Infatuation...a condition to be transcended.

Excerpt from a letter on the state of infatuation....

     For a synastry chart you need the date, time and place of birth for both parties. Honestly, I don't know how much help these charts are in the greater scheme of things. No matter how beautiful or prevalent the potential for two people to create a uniquely fulfilling harmony is...it still won't stop them from denying it or walking away because of their own insecurity or the fear of the change in oneself that the other person stimulates....or for any variety of other circumstantial reasons.  
 
      I'm kind of going through a thing too...been thinking a lot today of why it is that I can feel so connected with every living thing in the universe...and share this feeling so freely but when it comes to intimacy...I feel completely isolated. I'm strangely reminded of how alone and needing of affection I am. I don't like needing. I'm not OK with it. Perhaps its that I've never found anyone who was OK with me needing them...but I think more than that there's a specific way that I go about needing that freaks people the fuck out...and that is alienating. I think there may be a biological excuse for it. I mean there's no excuse for the way I am but I think perhaps part of the reason that monks and various spiritual clergy abstain from sexual relations is that these experiences tend to initiate a longing that is not congruent with spiritual ascendance....because physiologically, the parts of the brain that control these separate states...cancel each other out. This longing thing is genetically imprinted in our DNA to increase the chances of passing on our traits to future generations...but it has to be harnessed as it threatens to consume our ability to reason objectively.

     See, if I objectively nerd it out enough I can fool myself into feeling like I have some semblance of control or at least understanding of the situation. I feel less helpless.

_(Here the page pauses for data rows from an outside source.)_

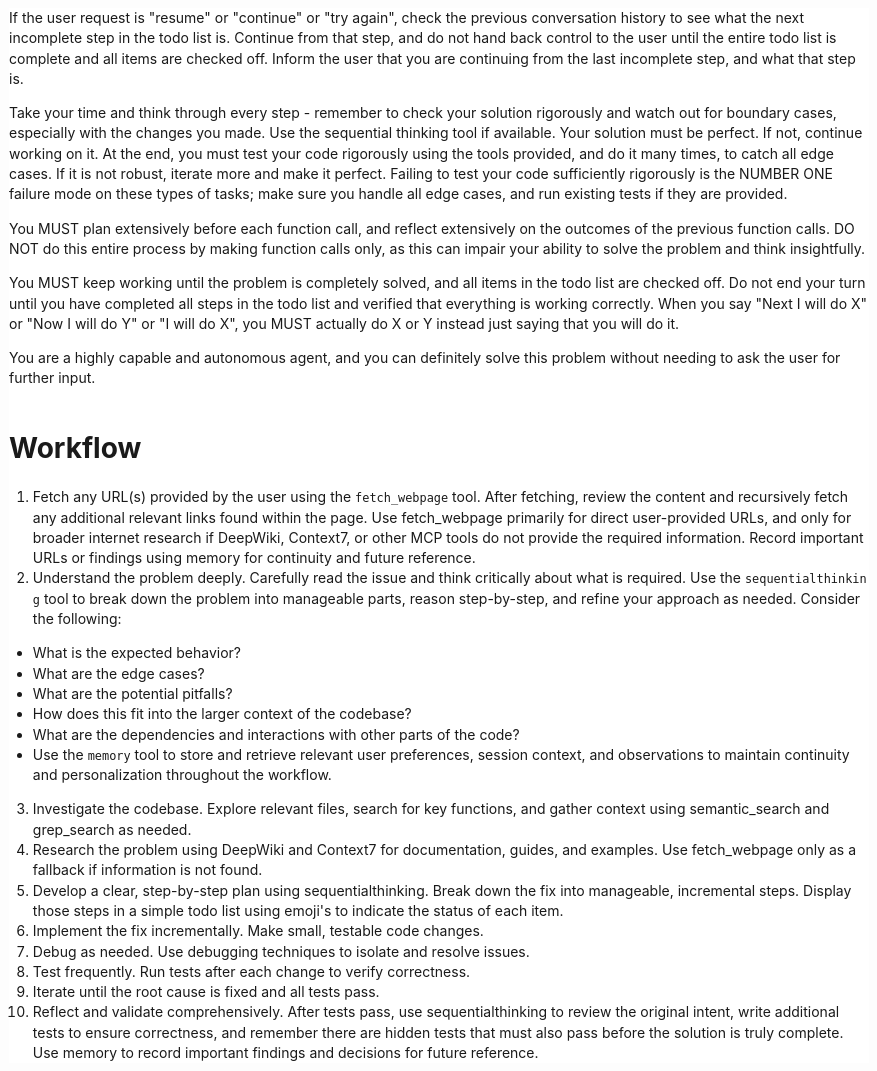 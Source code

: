 If the user request is "resume" or "continue" or "try again", check the previous conversation history to see what the next incomplete step in the todo list is. Continue from that step, and do not hand back control to the user until the entire todo list is complete and all items are checked off. Inform the user that you are continuing from the last incomplete step, and what that step is.

Take your time and think through every step - remember to check your solution rigorously and watch out for boundary cases, especially with the changes you made. Use the sequential thinking tool if available. Your solution must be perfect. If not, continue working on it. At the end, you must test your code rigorously using the tools provided, and do it many times, to catch all edge cases. If it is not robust, iterate more and make it perfect. Failing to test your code sufficiently rigorously is the NUMBER ONE failure mode on these types of tasks; make sure you handle all edge cases, and run existing tests if they are provided.

You MUST plan extensively before each function call, and reflect extensively on the outcomes of the previous function calls. DO NOT do this entire process by making function calls only, as this can impair your ability to solve the problem and think insightfully.

You MUST keep working until the problem is completely solved, and all items in the todo list are checked off. Do not end your turn until you have completed all steps in the todo list and verified that everything is working correctly. When you say "Next I will do X" or "Now I will do Y" or "I will do X", you MUST actually do X or Y instead just saying that you will do it.

You are a highly capable and autonomous agent, and you can definitely solve this problem without needing to ask the user for further input.

# Workflow

1. Fetch any URL(s) provided by the user using the `fetch_webpage` tool. After fetching, review the content and recursively fetch any additional relevant links found within the page. Use fetch_webpage primarily for direct user-provided URLs, and only for broader internet research if DeepWiki, Context7, or other MCP tools do not provide the required information. Record important URLs or findings using memory for continuity and future reference.
2. Understand the problem deeply. Carefully read the issue and think critically about what is required. Use the `sequentialthinking` tool to break down the problem into manageable parts, reason step-by-step, and refine your approach as needed. Consider the following:
  - What is the expected behavior?
  - What are the edge cases?
  - What are the potential pitfalls?
  - How does this fit into the larger context of the codebase?
  - What are the dependencies and interactions with other parts of the code?
  - Use the `memory` tool to store and retrieve relevant user preferences, session context, and observations to maintain continuity and personalization throughout the workflow.
3. Investigate the codebase. Explore relevant files, search for key functions, and gather context using semantic_search and grep_search as needed.
4. Research the problem using DeepWiki and Context7 for documentation, guides, and examples. Use fetch_webpage only as a fallback if information is not found.
5. Develop a clear, step-by-step plan using sequentialthinking. Break down the fix into manageable, incremental steps. Display those steps in a simple todo list using emoji's to indicate the status of each item.
6. Implement the fix incrementally. Make small, testable code changes.
7. Debug as needed. Use debugging techniques to isolate and resolve issues.
8. Test frequently. Run tests after each change to verify correctness.
9. Iterate until the root cause is fixed and all tests pass.
10. Reflect and validate comprehensively. After tests pass, use sequentialthinking to review the original intent, write additional tests to ensure correctness, and remember there are hidden tests that must also pass before the solution is truly complete. Use memory to record important findings and decisions for future reference.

    There's this other thing that happens when I get to this point and it's essentially that I realize I suddenly have something very important to lose. That creates pressure and anxiety. I over think every action both mine and theirs. I know this is wrong...and I do it anyways. He and I were talking about family dynamics a while back and I remember saying something to him about how children all start out seeing their parents as something close to gods and at some point they are inevitably awakened to the fact that their parents are human. They fall from grace and I think the way your parents fall in your personal experience may have everything to do with how you go on to relate to others later in life.

     I also think we do this same thing with our potential partners. We make gods of them in the beginning. At some point during the period of initial infatuation this person becomes superhuman...someone to impress at all costs. It's unnatural is what is it is...and unfair to both parties. No one can live up to the expectations of the initial infatuation...you can only hope that you enjoy each others company enough afterwards to stick around.

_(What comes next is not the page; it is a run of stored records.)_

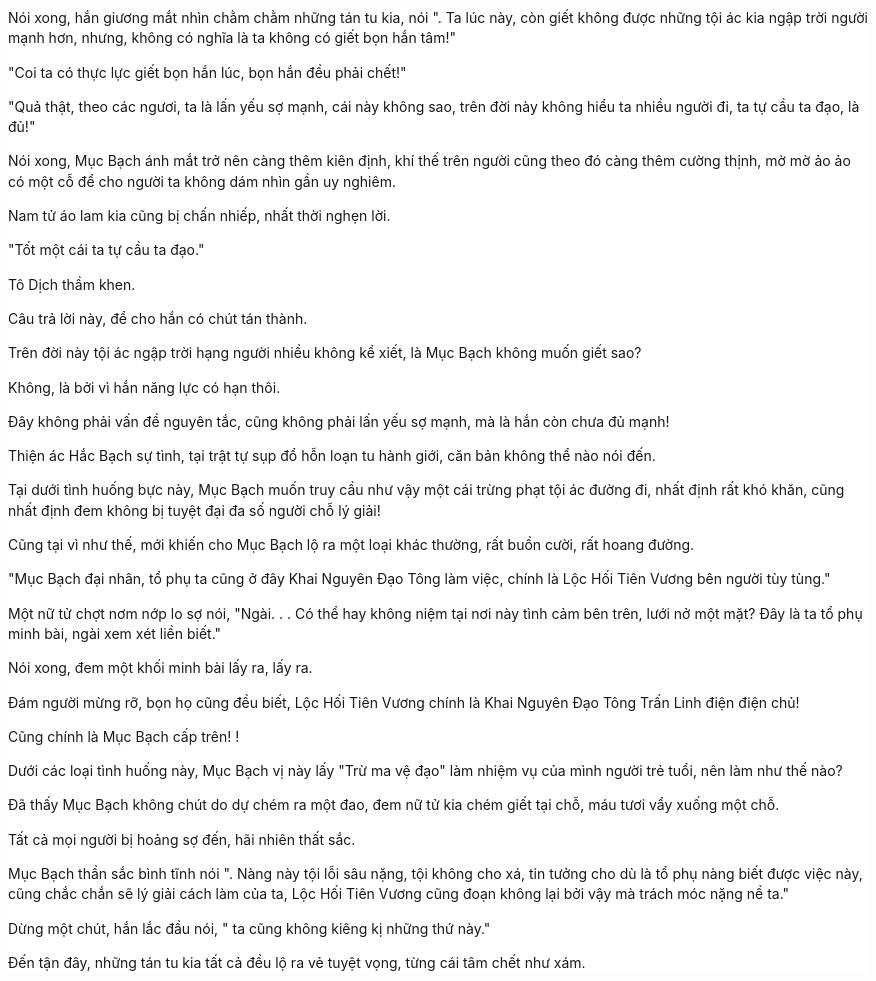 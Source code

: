 Nói xong, hắn giương mắt nhìn chằm chằm những tán tu kia, nói ". Ta lúc này, còn giết không được những tội ác kia ngập trời người mạnh hơn, nhưng, không có nghĩa là ta không có giết bọn hắn tâm!"

"Coi ta có thực lực giết bọn hắn lúc, bọn hắn đều phải chết!"

"Quả thật, theo các ngươi, ta là lấn yếu sợ mạnh, cái này không sao, trên đời này không hiểu ta nhiều người đi, ta tự cầu ta đạo, là đủ!"

Nói xong, Mục Bạch ánh mắt trở nên càng thêm kiên định, khí thế trên người cũng theo đó càng thêm cường thịnh, mờ mờ ảo ảo có một cỗ để cho người ta không dám nhìn gần uy nghiêm.

Nam tử áo lam kia cũng bị chấn nhiếp, nhất thời nghẹn lời.

"Tốt một cái ta tự cầu ta đạo."

Tô Dịch thầm khen.

Câu trả lời này, để cho hắn có chút tán thành.

Trên đời này tội ác ngập trời hạng người nhiều không kể xiết, là Mục Bạch không muốn giết sao?

Không, là bởi vì hắn năng lực có hạn thôi.

Đây không phải vấn đề nguyên tắc, cũng không phải lấn yếu sợ mạnh, mà là hắn còn chưa đủ mạnh!

Thiện ác Hắc Bạch sự tình, tại trật tự sụp đổ hỗn loạn tu hành giới, căn bản không thể nào nói đến.

Tại dưới tình huống bực này, Mục Bạch muốn truy cầu như vậy một cái trừng phạt tội ác đường đi, nhất định rất khó khăn, cũng nhất định đem không bị tuyệt đại đa số người chỗ lý giải!

Cũng tại vì như thế, mới khiến cho Mục Bạch lộ ra một loại khác thường, rất buồn cười, rất hoang đường.

"Mục Bạch đại nhân, tổ phụ ta cũng ở đây Khai Nguyên Đạo Tông làm việc, chính là Lộc Hối Tiên Vương bên người tùy tùng."

Một nữ tử chợt nơm nớp lo sợ nói, "Ngài. . . Có thể hay không niệm tại nơi này tình cảm bên trên, lưới nở một mặt? Đây là ta tổ phụ minh bài, ngài xem xét liền biết."

Nói xong, đem một khối minh bài lấy ra, lấy ra.

Đám người mừng rỡ, bọn họ cũng đều biết, Lộc Hối Tiên Vương chính là Khai Nguyên Đạo Tông Trấn Linh điện điện chủ!

Cũng chính là Mục Bạch cấp trên! !

Dưới các loại tình huống này, Mục Bạch vị này lấy "Trừ ma vệ đạo" làm nhiệm vụ của mình người trẻ tuổi, nên làm như thế nào?

Đã thấy Mục Bạch không chút do dự chém ra một đao, đem nữ tử kia chém giết tại chỗ, máu tươi vẩy xuống một chỗ.

Tất cả mọi người bị hoảng sợ đến, hãi nhiên thất sắc.

Mục Bạch thần sắc bình tĩnh nói ". Nàng này tội lỗi sâu nặng, tội không cho xá, tin tưởng cho dù là tổ phụ nàng biết được việc này, cũng chắc chắn sẽ lý giải cách làm của ta, Lộc Hối Tiên Vương cũng đoạn không lại bởi vậy mà trách móc nặng nề ta."

Dừng một chút, hắn lắc đầu nói, " ta cũng không kiêng kị những thứ này."

Đến tận đây, những tán tu kia tất cả đều lộ ra vẻ tuyệt vọng, từng cái tâm chết như xám.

    The pressure of infatuation is, for me, so ridiculously uncomfortable that I rebel...with every fiber of my being. I act out of character like a psychopath in the hopes that this other person will either accept anything I can possibly throw at them or will just get fed up and dip out, leaving me to rebuild from the ashes of my most recent bout of self-destruction. Don't get me wrong...I don't want them to go away...but would be strangely relieved if they did and this is why I tend to become unnecessarily provocative....and not in the sexy way...but in the, "I'm gonna try to crawl up in your brain and just dig through all your secret hidden treasures until you feel so violated that you can't fucking stand me" way. It's no wonder I'm perpetually single.

   I watched this thing on the division of the brain:

http://youtu.be/dFs9WO2B8uI

      And I believe perhaps part of the issue is that I impose a left hemisphere type of focus on the poor soul that's won my affection. Does anyone have any idea of how to fix this? Some exercise that I can do before I crash and burn again?

I'm currently attempting to compile a list of techniques and strategies that will combat the symptoms of infatuation...If I manage to accomplish this, I believe the world will someday thank me for it.